16. Parametric decoder according to claim 15, wherein the fine structure determiner is
configured to determine the fine structure of the spectrogram using at least one of
artificial random noise generation,
spectral regeneration, and
spectral-line wise decoding using spectral prediction and/or spectral entropy-context
derivation.
17. Parametric decoder according to claim 15 or 16, further comprising a lower frequency
interval decoder (94) configured to decode a lower frequency interval (98) of the
audio signal's spectrogram, wherein the context-based entropy decoder, the fine structure
determiner and the spectral shaper are configured such that the shaping of the fine
structure according to the spectral envelope is performed within a spectral higher
frequency extension (18) of the lower frequency interval.
18. Parametric decoder according to claim 17, wherein the lower frequency interval decoder
(94) is configured to determine the fine structure of the spectrogram using
spectral-line wise decoding using spectral prediction and/or spectral entropy-context
derivation or
spectral decomposition of a decoded time-domain low-frequency band audio signal.
19. Parametric decoder according to claim 15 or 16, wherein the fine structure determiner
is configured to use spectral-line wise decoding using spectral prediction and/or
spectral entropy-context derivation so as to derive the fine structure of the spectrogram
of the audio signal within a first frequency interval (130), locate zero-quantized
portions (142) of the fine structure within a second frequency interval (18) overlapping
the first frequency interval and apply artificial random noise generation and/or spectral
regeneration onto the zero-quantized portions (142), wherein the spectral shaper (84)
is configured to perform the shaping of the fine structure according to the spectral
envelope at the zero-quantized portions (142).

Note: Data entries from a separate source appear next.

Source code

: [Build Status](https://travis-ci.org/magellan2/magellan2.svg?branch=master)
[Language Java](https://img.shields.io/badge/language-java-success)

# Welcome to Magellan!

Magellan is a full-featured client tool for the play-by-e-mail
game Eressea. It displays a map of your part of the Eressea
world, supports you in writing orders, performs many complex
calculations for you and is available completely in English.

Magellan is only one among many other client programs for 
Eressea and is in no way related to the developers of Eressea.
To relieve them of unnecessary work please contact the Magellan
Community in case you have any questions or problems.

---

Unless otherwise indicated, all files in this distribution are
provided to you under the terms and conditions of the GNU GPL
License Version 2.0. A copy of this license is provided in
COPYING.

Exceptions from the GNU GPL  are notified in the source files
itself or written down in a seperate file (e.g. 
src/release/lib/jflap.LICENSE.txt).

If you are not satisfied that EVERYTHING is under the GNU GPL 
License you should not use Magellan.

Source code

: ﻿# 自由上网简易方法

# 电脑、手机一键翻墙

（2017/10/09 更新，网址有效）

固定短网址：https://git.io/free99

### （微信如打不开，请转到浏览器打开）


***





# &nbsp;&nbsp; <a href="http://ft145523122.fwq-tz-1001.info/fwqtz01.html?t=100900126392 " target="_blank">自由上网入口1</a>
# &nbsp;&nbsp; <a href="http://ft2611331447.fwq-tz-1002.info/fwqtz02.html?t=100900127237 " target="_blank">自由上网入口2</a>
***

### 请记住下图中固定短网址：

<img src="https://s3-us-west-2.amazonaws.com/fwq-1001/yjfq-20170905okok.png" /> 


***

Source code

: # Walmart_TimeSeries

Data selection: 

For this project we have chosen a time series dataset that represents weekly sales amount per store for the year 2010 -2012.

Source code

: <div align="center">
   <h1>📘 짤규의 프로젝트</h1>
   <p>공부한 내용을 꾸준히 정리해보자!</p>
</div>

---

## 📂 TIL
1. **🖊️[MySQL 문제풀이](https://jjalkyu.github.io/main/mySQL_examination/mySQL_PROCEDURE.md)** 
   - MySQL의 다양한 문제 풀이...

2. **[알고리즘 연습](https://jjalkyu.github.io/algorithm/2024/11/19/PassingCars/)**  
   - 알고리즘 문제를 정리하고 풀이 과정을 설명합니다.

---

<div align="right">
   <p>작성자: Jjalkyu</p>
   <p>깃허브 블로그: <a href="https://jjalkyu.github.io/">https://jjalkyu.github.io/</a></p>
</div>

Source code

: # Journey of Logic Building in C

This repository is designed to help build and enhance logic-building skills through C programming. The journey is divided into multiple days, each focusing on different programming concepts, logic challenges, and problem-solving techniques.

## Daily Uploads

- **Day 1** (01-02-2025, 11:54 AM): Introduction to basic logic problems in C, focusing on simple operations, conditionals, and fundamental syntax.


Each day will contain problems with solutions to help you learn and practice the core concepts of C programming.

20. Context-based entropy encoder for encoding sample values of a spectral envelope of
an audio signal, configured to
spectrotemporally predict a current sample value of the spectral envelope to obtain
an estimated value of the current sample value;
determine a context for the current sample value dependent on a measure for a deviation
between a pair of already encoded sample values of the spectral envelope in a spectrotemporal
neighborhood of the current sample value;
determine a prediction residual value based on a deviation between the estimated value
and the current sample value; and
entropy encode the prediction residual value of the current sample value using the
context determined.
21. Method for, using context-based entropy decoding, decoding sample values of a spectral
envelope of an audio signal, comprising
spectrotemporally predicting a current sample value of the spectral envelope to obtain
an estimated value of the current sample value;
determining a context for the current sample value dependent on a measure for a deviation
between a pair of already decoded sample values of the spectral envelope in a spectrotemporal
neighborhood of the current sample value;
entropy decoding a prediction residual value of the current sample value using the
context determined; and
combining the estimated value and the prediction residual value to obtain the current
sample value.
22. Method for, using context-based entropy encoding, encoding sample values of a spectral
envelope of an audio signal, comprising
spectrotemporally predicting a current sample value of the spectral envelope to obtain
an estimated value of the current sample value;
determining a context for the current sample value dependent on a measure for a deviation
between a pair of already encoded sample values of the spectral envelope in a spectrotemporal
neighborhood of the current sample value;
determining a prediction residual value based on a deviation between the estimated
value and the current sample value; and
entropy encoding the prediction residual value of the current sample value using the
context determined.
23. Computer program having a program code for performing, when running on a computer,
a method according to claim 21 or 22.